What is Morton's neuroma? Disease that also afflicts Queen Letizia of Spain, affects the space between two toes.

Contrary to popular belief, Morton's neuroma is not a tumor but a thickening of the skin located between the third and fourth toes. The first symptom, without a shadow of a doubt, is the pain you feel while walking. Let's see what are the other disorders it involves and how the problem is treated.

Morton's neuroma: symptoms and causes

Morton's neuroma indicates a suffering of the III common digital nerve , which is located between the third and fourth toes. Generally, it is caused by chronic and compressive microtrauma at the point of passage between the heads of the III and IV metatarsal. The factors that trigger the problem can be different, such as: the conformation of the foot, hallux valgus and flat foot or pes cavus.

Morton's neuritis involves thickening of the affected area and a stabbing pain , similar to an electric shock, which is felt especially when you put your foot on the ground. This discomfort radiates to the toes, so much so that the patient feels temporary relief when he takes off his shoes. It should be noted that the pangs are not constant, but can occur every other day or hour. In some cases, tingling may also appear, both at rest and at night.
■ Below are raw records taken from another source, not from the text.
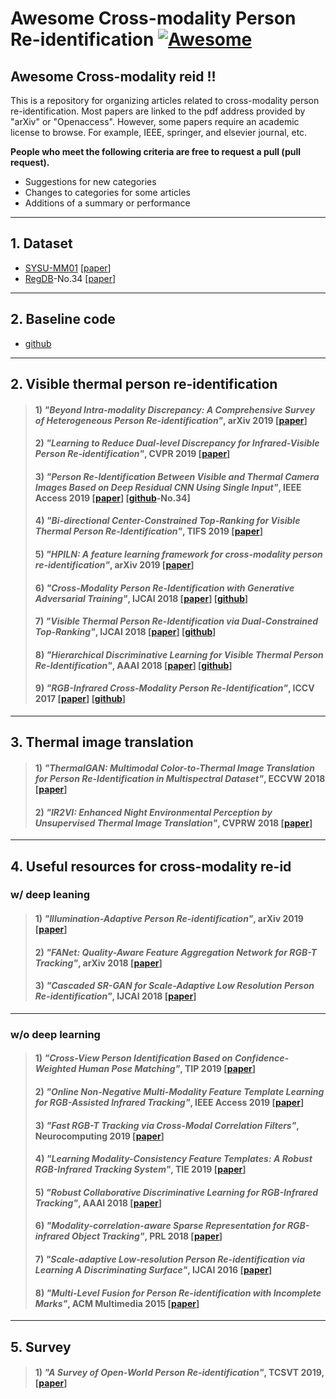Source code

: # Awesome Cross-modality Person Re-identification [![Awesome](https://cdn.rawgit.com/sindresorhus/awesome/d7305f38d29fed78fa85652e3a63e154dd8e8829/media/badge.svg)](https://github.com/sindresorhus/awesome)

## Awesome Cross-modality reid !!

This is a repository for organizing articles related to cross-modality person re-identification. Most papers are linked to the pdf address provided by "arXiv" or "Openaccess". However, some papers require an academic license to browse. For example, IEEE, springer, and elsevier journal, etc.

**People who meet the following criteria are free to request a pull (pull request).**
- Suggestions for new categories
- Changes to categories for some articles
- Additions of a summary or performance

---

## 1. Dataset

- [SYSU-MM01](https://github.com/wuancong/SYSU-MM01) [[paper](https://kovenyu.com/papers/2017_ICCV_rgb.pdf)]
- [RegDB](http://dm.dgu.edu/link.html)-No.34 [[paper](https://www.mdpi.com/1424-8220/17/3/605)]

---

## 2. Baseline code

- [github](https://github.com/mangye16/Cross-Modal-Re-ID-baseline)

---


## 2. Visible thermal person re-identification
> #### 1) *"Beyond Intra-modality Discrepancy: A Comprehensive Survey of Heterogeneous Person Re-identification"*, arXiv 2019 [[paper](https://arxiv.org/pdf/1905.10048.pdf)]
> #### 2) *"Learning to Reduce Dual-level Discrepancy for Infrared-Visible Person Re-identification"*, CVPR 2019 [[paper](http://openaccess.thecvf.com/content_CVPR_2019/papers/Wang_Learning_to_Reduce_Dual-Level_Discrepancy_for_Infrared-Visible_Person_Re-Identification_CVPR_2019_paper.pdf)]
> #### 3) *"Person Re-Identification Between Visible and Thermal Camera Images Based on Deep Residual CNN Using Single Input"*, IEEE Access 2019 [[paper](https://ieeexplore.ieee.org/stamp/stamp.jsp?tp=&arnumber=8705321)] [[github](http://dm.dgu.edu/link.html)-No.34]
> #### 4) *"Bi-directional Center-Constrained Top-Ranking for Visible Thermal Person Re-Identification"*, TIFS 2019 [[paper](https://ieeexplore.ieee.org/stamp/stamp.jsp?tp=&arnumber=8732420)]
> #### 5) *"HPILN: A feature learning framework for cross-modality person re-identification"*, arXiv 2019 [[paper](https://arxiv.org/pdf/1906.03142.pdf)]
> #### 6) *"Cross-Modality Person Re-Identification with Generative Adversarial Training"*, IJCAI 2018 [[paper](https://www.ijcai.org/proceedings/2018/0094.pdf)] [[github](https://github.com/sshkhr/cmGAN)]
> #### 7) *"Visible Thermal Person Re-Identification via Dual-Constrained Top-Ranking"*, IJCAI 2018 [[paper](https://www.ijcai.org/proceedings/2018/0152.pdf)] [[github](https://github.com/mangye16/Visible-Thermal-Person-Re-Identification)]
> #### 8) *"Hierarchical Discriminative Learning for Visible Thermal Person Re-Identification"*, AAAI 2018 [[paper](https://aaai.org/ocs/index.php/AAAI/AAAI18/paper/view/16734/16350)] [[github](https://github.com/mangye16/Visible-Thermal-Person-Re-Identification)]
> #### 9) *"RGB-Infrared Cross-Modality Person Re-Identification"*, ICCV 2017 [[paper](https://kovenyu.com/papers/2017_ICCV_rgb.pdf)] [[github](https://github.com/InnovArul/rgb_IR_personreid)]


---

## 3. Thermal image translation
> #### 1) *"ThermalGAN: Multimodal Color-to-Thermal Image Translation for Person Re-Identification in Multispectral Dataset"*, ECCVW 2018 [[paper](http://openaccess.thecvf.com/content_ECCVW_2018/papers/11134/Kniaz_ThermalGAN_Multimodal_Color-to-Thermal_Image_Translation_for_Person_Re-Identification_in_Multispectral_ECCVW_2018_paper.pdf)]
> #### 2) *"IR2VI: Enhanced Night Environmental Perception by Unsupervised Thermal Image Translation"*, CVPRW 2018 [[paper](http://openaccess.thecvf.com/content_cvpr_2018_workshops/papers/w21/Liu_IR2VI_Enhanced_Night_CVPR_2018_paper.pdf)]

--- 

## 4. Useful resources for cross-modality re-id
### w/ deep leaning
> #### 1) *"Illumination-Adaptive Person Re-identification"*, arXiv 2019 [[paper](https://arxiv.org/pdf/1905.04525.pdf)]
> #### 2) *"FANet: Quality-Aware Feature Aggregation Network for RGB-T Tracking"*, arXiv 2018 [[paper](https://arxiv.org/pdf/1811.09855.pdf)]
> #### 3) *"Cascaded SR-GAN for Scale-Adaptive Low Resolution Person Re-identification"*, IJCAI 2018 [[paper](https://www.ijcai.org/proceedings/2018/0541.pdf)]


---

### w/o deep learning
> #### 1) *"Cross-View Person Identification Based on Confidence-Weighted Human Pose Matching"*, TIP 2019 [[paper](https://ieeexplore.ieee.org/stamp/stamp.jsp?tp=&arnumber=8642932)]
> #### 2) *"Online Non-Negative Multi-Modality Feature Template Learning for RGB-Assisted Infrared Tracking"*, IEEE Access 2019 [[paper](https://ieeexplore.ieee.org/stamp/stamp.jsp?tp=&arnumber=8713854)]
> #### 3) *"Fast RGB-T Tracking via Cross-Modal Correlation Filters"*, Neurocomputing 2019 [[paper](https://reader.elsevier.com/reader/sd/pii/S0925231219300347?)]
> #### 4) *"Learning Modality-Consistency Feature Templates: A Robust RGB-Infrared Tracking System"*, TIE 2019 [[paper](https://ieeexplore.ieee.org/stamp/stamp.jsp?tp=&arnumber=8643077)]
> #### 5) *"Robust Collaborative Discriminative Learning for RGB-Infrared Tracking"*, AAAI 2018 [[paper](https://www.aaai.org/ocs/index.php/AAAI/AAAI18/paper/view/16878/16289)]
> #### 6) *"Modality-correlation-aware Sparse Representation for RGB-infrared Object Tracking"*, PRL 2018 [[paper](https://reader.elsevier.com/reader/sd/pii/S0167865518307633?token=D9B1592900076E965F3E70F01626BCE62B5D334F6E4009E8044CEF4AB1ACA7246D2F9D31FC016D376F5C8EE8D0E9D955)]
> #### 7) *"Scale-adaptive Low-resolution Person Re-identification via Learning A Discriminating Surface"*, IJCAI 2016 [[paper](https://pdfs.semanticscholar.org/6713/4d7bf637f7ac4e354bcb374d7c28c7740ab8.pdf)]
> #### 8) *"Multi-Level Fusion for Person Re-identification with Incomplete Marks"*, ACM Multimedia 2015 [[paper](http://delivery.acm.org/10.1145/2810000/2806400/p1267-wang.pdf?ip=143.248.41.15&id=2806400&acc=ACTIVE%20SERVICE&key=0EC22F8658578FE1%2E7500FBAD1E9579D9%2E4D4702B0C3E38B35%2E4D4702B0C3E38B35&__acm__=1562655835_49403d6ab21f2786eee05d4dd9f8d9d2)]

---

## 5. Survey
> #### 1) *"A Survey of Open-World Person Re-identification"*, TCSVT 2019, [[paper](https://ieeexplore.ieee.org/stamp/stamp.jsp?tp=&arnumber=8640834)]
Morton's neuroma: cure and natural remedies

Morton's neuroma, a disease that has also affected Queen Letizia of Spain, is treated with remedies, some of which are natural. In fact, the doctor may recommend wearing special footwear , obviously equipped with insoles that improve the support of the foot and relieve the compression on the nerve. In addition, it may suggest cortisone infiltrations . Generally, these two solutions do not lead to complete healing, which is why Morton's neuroma does not have completely natural cures. When the size of the thickening exceeds 4/5 millimeters, surgery is required.
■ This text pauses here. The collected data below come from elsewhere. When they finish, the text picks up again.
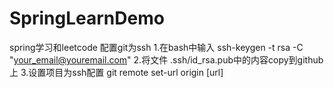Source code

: # SpringLearnDemo
spring学习和leetcode
配置git为ssh
1.在bash中输入 ssh-keygen -t rsa -C "your_email@youremail.com"
2.将文件 .ssh/id_rsa.pub中的内容copy到github上
3.设置项目为ssh配置 git remote set-url origin [url]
This is a minimally invasive operation, through which the doctor makes a small incision of about 2 centimeters on the back of the foot to remove the neuroma. It should be emphasized that the operation does not cause walking problems, but involves a small numbness in the internal part of the affected fingers. After surgery, Morton's neuroma does not require specific therapy , so much so that neither crutches nor physiotherapy are needed.